Quanto antes for feito o diagnóstico da dislexia, melhor será para evitar rótulos depreciativos ao portador. O ideal é que essa descoberta seja feita ainda na infância, para que dificuldades com os colegas na escola, constrangimento no local de trabalho, problemas de relacionamento seja com amigos, parceiros ou familiares, possam ser evitados ou que se aconteçam não sejam em virtude desse transtorno. Não é raro você ver um disléxico, por não saber a origem de seu problema, sofrendo críticas e ridicularização.
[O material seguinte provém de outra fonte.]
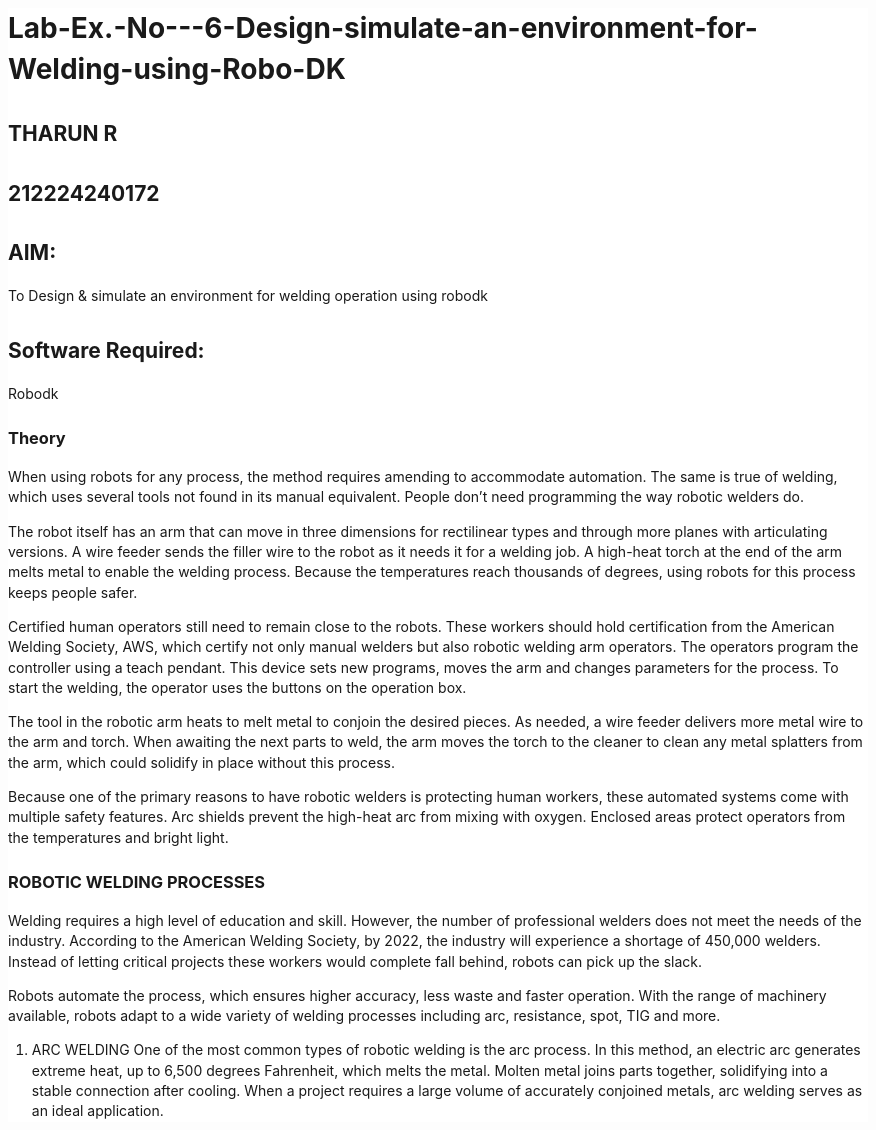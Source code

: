 # Lab-Ex.-No---6-Design-simulate-an-environment-for-Welding-using-Robo-DK
## THARUN R
## 212224240172

 
## AIM:
  To Design & simulate an environment for welding operation using robodk 

## Software  Required:
Robodk

### Theory
When using robots for any process, the method requires amending to accommodate automation. The same is true of welding, which uses several tools not found in its manual equivalent. People don’t need programming the way robotic welders do.

The robot itself has an arm that can move in three dimensions for rectilinear types and through more planes with articulating versions. A wire feeder sends the filler wire to the robot as it needs it for a welding job. A high-heat torch at the end of the arm melts metal to enable the welding process. Because the temperatures reach thousands of degrees, using robots for this process keeps people safer.

Certified human operators still need to remain close to the robots. These workers should hold certification from the American Welding Society, AWS, which certify not only manual welders but also robotic welding arm operators. The operators program the controller using a teach pendant. This device sets new programs, moves the arm and changes parameters for the process. To start the welding, the operator uses the buttons on the operation box.

The tool in the robotic arm heats to melt metal to conjoin the desired pieces. As needed, a wire feeder delivers more metal wire to the arm and torch. When awaiting the next parts to weld, the arm moves the torch to the cleaner to clean any metal splatters from the arm, which could solidify in place without this process.

Because one of the primary reasons to have robotic welders is protecting human workers, these automated systems come with multiple safety features. Arc shields prevent the high-heat arc from mixing with oxygen. Enclosed areas protect operators from the temperatures and bright light.
### ROBOTIC WELDING PROCESSES
Welding requires a high level of education and skill. However, the number of professional welders does not meet the needs of the industry. According to the American Welding Society, by 2022, the industry will experience a shortage of 450,000 welders. Instead of letting critical projects these workers would complete fall behind, robots can pick up the slack.

Robots automate the process, which ensures higher accuracy, less waste and faster operation. With the range of machinery available, robots adapt to a wide variety of welding processes including arc, resistance, spot, TIG and more.


1. ARC WELDING
One of the most common types of robotic welding is the arc process. In this method, an electric arc generates extreme heat, up to 6,500 degrees Fahrenheit, which melts the metal. Molten metal joins parts together, solidifying into a stable connection after cooling. When a project requires a large volume of accurately conjoined metals, arc welding serves as an ideal application.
Os sintomas variam de acordo com os diferentes graus de gravidade do transtorno e tornam-se mais evidentes durante a fase da alfabetização. Entre os mais comuns encontram-se as seguintes dificuldades:
– para ler, escrever e soletrar;
– de compreensão do texto escrito;
– de identificar fonemas, associá-los às letras e reconhecer rimas;
– para decorar a tabuada, reconhecer símbolos e conceitos matemáticos;
– ortográficas: troca de letras, inversão, omissão ou acréscimo de letras e sílaba; dentre outros.

Como já comentado, esses sintomas variam de acordo com o grau de comprometimento do sujeito. Acredito que com a apresentação dos sintomas fica mais claro a importância de fazer esse diagnóstico o quanto antes, pois o indivíduo encontrará dificuldades que podem causar desmotivação e até interrupção de planos estudantis e profissionais.
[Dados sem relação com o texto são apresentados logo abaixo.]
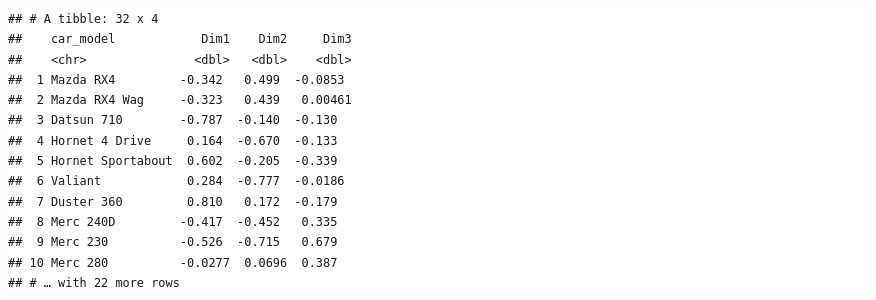     ## # A tibble: 32 x 4
    ##    car_model            Dim1    Dim2     Dim3
    ##    <chr>               <dbl>   <dbl>    <dbl>
    ##  1 Mazda RX4         -0.342   0.499  -0.0853 
    ##  2 Mazda RX4 Wag     -0.323   0.439   0.00461
    ##  3 Datsun 710        -0.787  -0.140  -0.130  
    ##  4 Hornet 4 Drive     0.164  -0.670  -0.133  
    ##  5 Hornet Sportabout  0.602  -0.205  -0.339  
    ##  6 Valiant            0.284  -0.777  -0.0186 
    ##  7 Duster 360         0.810   0.172  -0.179  
    ##  8 Merc 240D         -0.417  -0.452   0.335  
    ##  9 Merc 230          -0.526  -0.715   0.679  
    ## 10 Merc 280          -0.0277  0.0696  0.387  
    ## # … with 22 more rows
O diagnostico da Dislexia é feito por exclusão e deve ser feito por uma equipe multidisciplinar formada por médico, psicólogo, psicopedagogo, fonoaudiólogo e neurologista. Antes de afirmar que uma pessoa é disléxica, é preciso descartar a ocorrência de deficiências visuais e auditivas, déficit de atenção, escolarização inadequada, problemas emocionais, psicológicos e socioeconômicos que possam interferir na aprendizagem.

O tratamento, também, deve ser conduzido por uma equipe multidisciplinar que vai buscar ajudar o sujeito à superar, na medida do possível, a sua limitação. O psicólogo, por sua vez, irá trabalhar as dificuldades de relacionamento, de convívio social, de falta de motivação, dentre outros. Terá como foco trabalhar para que esse sujeito consiga ser funcional e possa ter um bom desenvolvimento apesar do transtorno. Vale ressaltar, que ainda não existe a cura para dislexia.

Dessa forma, se você se identificou com o que foi apresentado ou conhece alguém que vem enfrentando dificuldades de aprendizado em qualquer fase da vida procure ajuda para que esse problema seja identificado e acompanhando da melhor forma.